Fraudsters are getting more and more sophisticated, and one of the newer forms of deception is authorised push payment fraud.
Banks are currently deliberating on how to handle the aftermath of this, and how much compensation customers can claim.
What is push payment fraud?
Essentially, this is when scammers convince a customer to transfer money to them via an instant payment.
Due to the fact it’s an instant payment, the money is already gone before the victim is able to reclaim it (as may happen with older forms of payments).
The requests for the money may come over the phone or by email, and are often sophisticated and socially engineered.
They may find out you’re having work done on your house and send an invoice that matches that of your construction company.

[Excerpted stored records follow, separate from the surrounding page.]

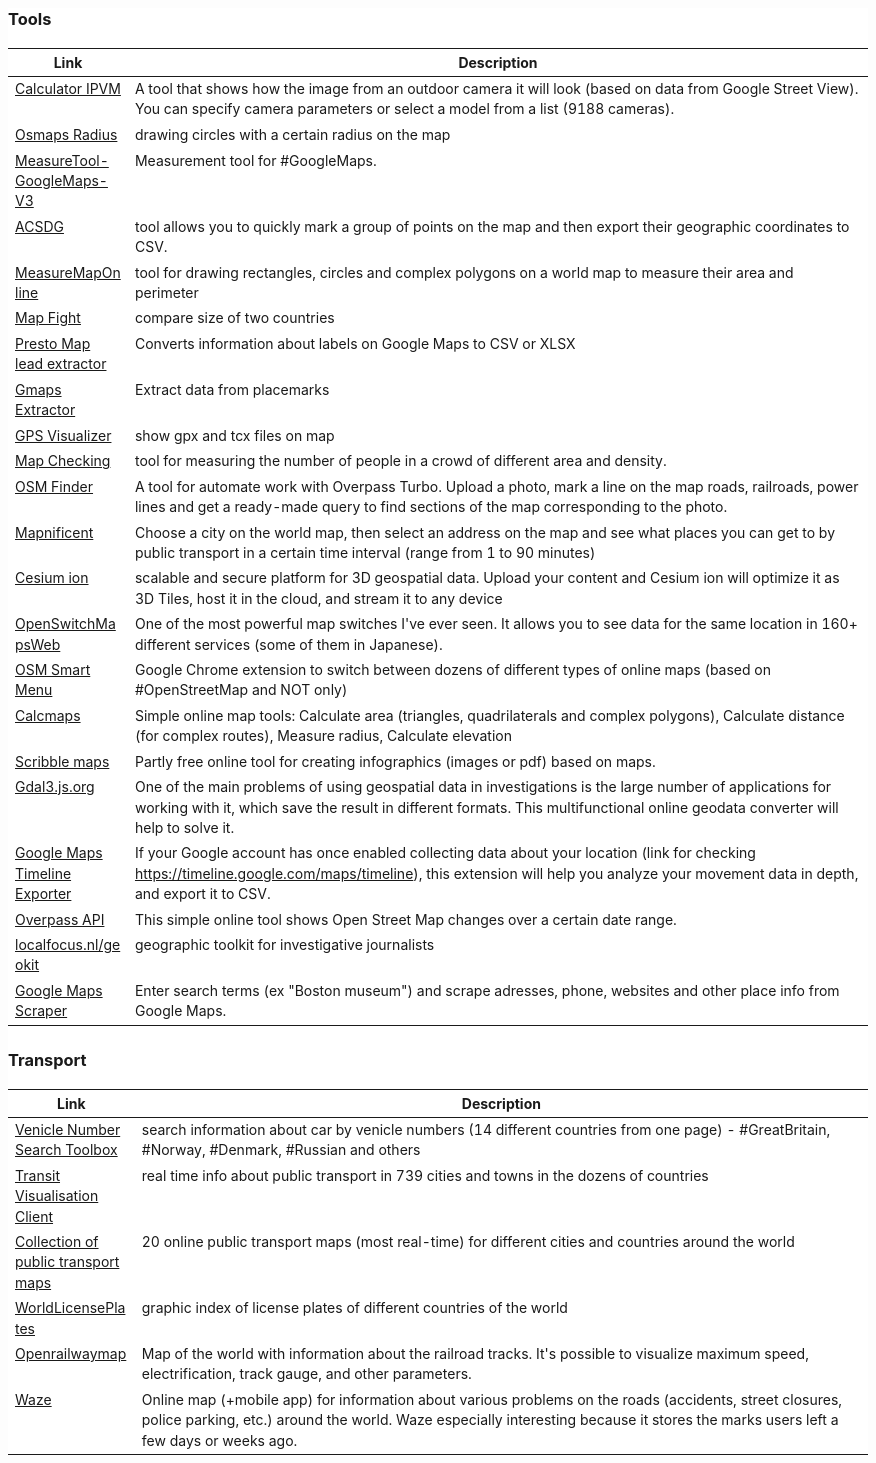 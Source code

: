 ### [](#tools)Tools

| Link | Description |
| --- | --- |
| [Calculator IPVM](https://calculator.ipvm.com/) | A tool that shows how the image from an outdoor camera it will look (based on data from Google Street View). You can specify camera parameters or select a model from a list (9188 cameras). |
| [Osmaps Radius](http://jopf.re/osmaps-radius/) | drawing circles with a certain radius on the map |
| [MeasureTool-GoogleMaps-V3](http://zhenyanghua.github.io/MeasureTool-GoogleMaps-V3/) | Measurement tool for #GoogleMaps. |
| [ACSDG](https://www.acscdg.com/) | tool allows you to quickly mark a group of points on the map and then export their geographic coordinates to CSV. |
| [MeasureMapOnline](https://app.measuremaponline.com/dashboard/overview) | tool for drawing rectangles, circles and complex polygons on a world map to measure their area and perimeter |
| [Map Fight](https://mapfight.xyz/browse/) | compare size of two countries |
| [Presto Map lead extractor](https://chrome.google.com/webstore/detail/presto-map-lead-extractor/ljnhdpilgapdpecpbpdiideeknfpkiih/related) | Converts information about labels on Google Maps to CSV or XLSX |
| [Gmaps Extractor](https://chrome.google.com/webstore/detail/g-map-extractor/eehgalnhbmkfalhdjkeenggnniebdpgi/related) | Extract data from placemarks |
| [GPS Visualizer](https://www.gpsvisualizer.com/) | show gpx and tcx files on map |
| [Map Checking](https://www.mapchecking.com/) | tool for measuring the number of people in a crowd of different area and density. |
| [OSM Finder](https://osm-finder.herokuapp.com/) | A tool for automate work with Overpass Turbo. Upload a photo, mark a line on the map roads, railroads, power lines and get a ready-made query to find sections of the map corresponding to the photo. |
| [Mapnificent](https://www.mapnificent.net/) | Choose a city on the world map, then select an address on the map and see what places you can get to by public transport in a certain time interval (range from 1 to 90 minutes) |
| [Cesium ion](https://cesium.com/ion/stories/viewer/?id=8be6f99c-0d4c-46ce-91a3-313e3cac62fe) | scalable and secure platform for 3D geospatial data. Upload your content and Cesium ion will optimize it as 3D Tiles, host it in the cloud, and stream it to any device |
| [OpenSwitchMapsWeb](https://tankaru.github.io/OpenSwitchMapsWeb/index.html) | One of the most powerful map switches I've ever seen. It allows you to see data for the same location in 160+ different services (some of them in Japanese). |
| [OSM Smart Menu](https://chrome.google.com/webstore/detail/osm-smart-menu/icipmdhgbkejfideagkhdebiaeohfijk/related) | Google Chrome extension to switch between dozens of different types of online maps (based on #OpenStreetMap and NOT only) |
| [Calcmaps](https://www.calcmaps.com/) | Simple online map tools: Calculate area (triangles, quadrilaterals and complex polygons), Calculate distance (for complex routes), Measure radius, Calculate elevation |
| [Scribble maps](https://www.scribblemaps.com/) | Partly free online tool for creating infographics (images or pdf) based on maps. |
| [Gdal3.js.org](https://gdal3.js.org/) | One of the main problems of using geospatial data in investigations is the large number of applications for working with it, which save the result in different formats. This multifunctional online geodata converter will help to solve it. |
| [Google Maps Timeline Exporter](https://chrome.google.com/webstore/detail/timeline-exporter/afalbippddliaaomolohcbfogogbjpkk/related) | If your Google account has once enabled collecting data about your location (link for checking https://timeline.google.com/maps/timeline), this extension will help you analyze your movement data in depth, and export it to CSV. |
| [Overpass API](https://overpass-api.de/achavi/) | This simple online tool shows Open Street Map changes over a certain date range. |
| [localfocus.nl/geokit](https://www.localfocus.nl/geokit/) | geographic toolkit for investigative journalists |
| [Google Maps Scraper](https://console.apify.com/actors/nwua9Gu5YrADL7ZDj) | Enter search terms (ex "Boston museum") and scrape adresses, phone, websites and other place info from Google Maps. |

### [](#transport)Transport

| Link | Description |
| --- | --- |
| [Venicle Number Search Toolbox](https://cipher387.github.io/venicle_number_search_toolbox/) | search information about car by venicle numbers (14 different countries from one page) - #GreatBritain, #Norway, #Denmark, #Russian and others |
| [Transit Visualisation Client](https://tracker.geops.ch) | real time info about public transport in 739 cities and towns in the dozens of countries |
| [Collection of public transport maps](https://cipher387.github.io/public_transport_maps/) | 20 online public transport maps (most real-time) for different cities and countries around the world |
| [WorldLicensePlates](http://www.worldlicenseplates.com/) | graphic index of license plates of different countries of the world |
| [Openrailwaymap](https://openrailwaymap.org/) | Map of the world with information about the railroad tracks. It's possible to visualize maximum speed, electrification, track gauge, and other parameters. |
| [Waze](https://www.waze.com/en-GB/live-map/) | Online map (+mobile app) for information about various problems on the roads (accidents, street closures, police parking, etc.) around the world. Waze especially interesting because it stores the marks users left a few days or weeks ago. |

Or, they may call saying they’re your bank’s fraud team, ironically scamming you using the information you give them.
The real kicker for victims of this is that, since you technically gave the information willingly, it’s difficult to get compensation.
Currently only about a fifth of the money lost to push payment fraud is refunded to customers, but talks are underway to change this.
As part of a draft voluntary code of conduct for banks, it would become the standard that customers were refunded as long as they’d taken ‘reasonable steps’ to check they were paying the correct person.
There will be eight reasons banks can decide not to reimburse customers:
- If they refuse to listen to warnings from their bank
- If they ‘recklessly share’ their security credentials
- If they don’t take steps to make sure they person they paid was correct
- If they lie to the bank
- If they are ‘grossly negligent’
- If they fail to heed a confirmation of payee result (which is a future scheme whereby customers will be notified of the name of the payee rather than just the account number and sort code)
It’s likely that these changes may be approved by early next year, although there’s no set date on which banks will sign up when.
In the meantime, never give your details to anyone who calls or emails you.
If it looks like it’s from somewhere or someone you might know, hang up and call the authorised bank number on your card or staements or find their official email online and contact them.
Never believe your own caller ID or email service – often scammers can clone details to use.
It’s scary, but it’s worth being cautious.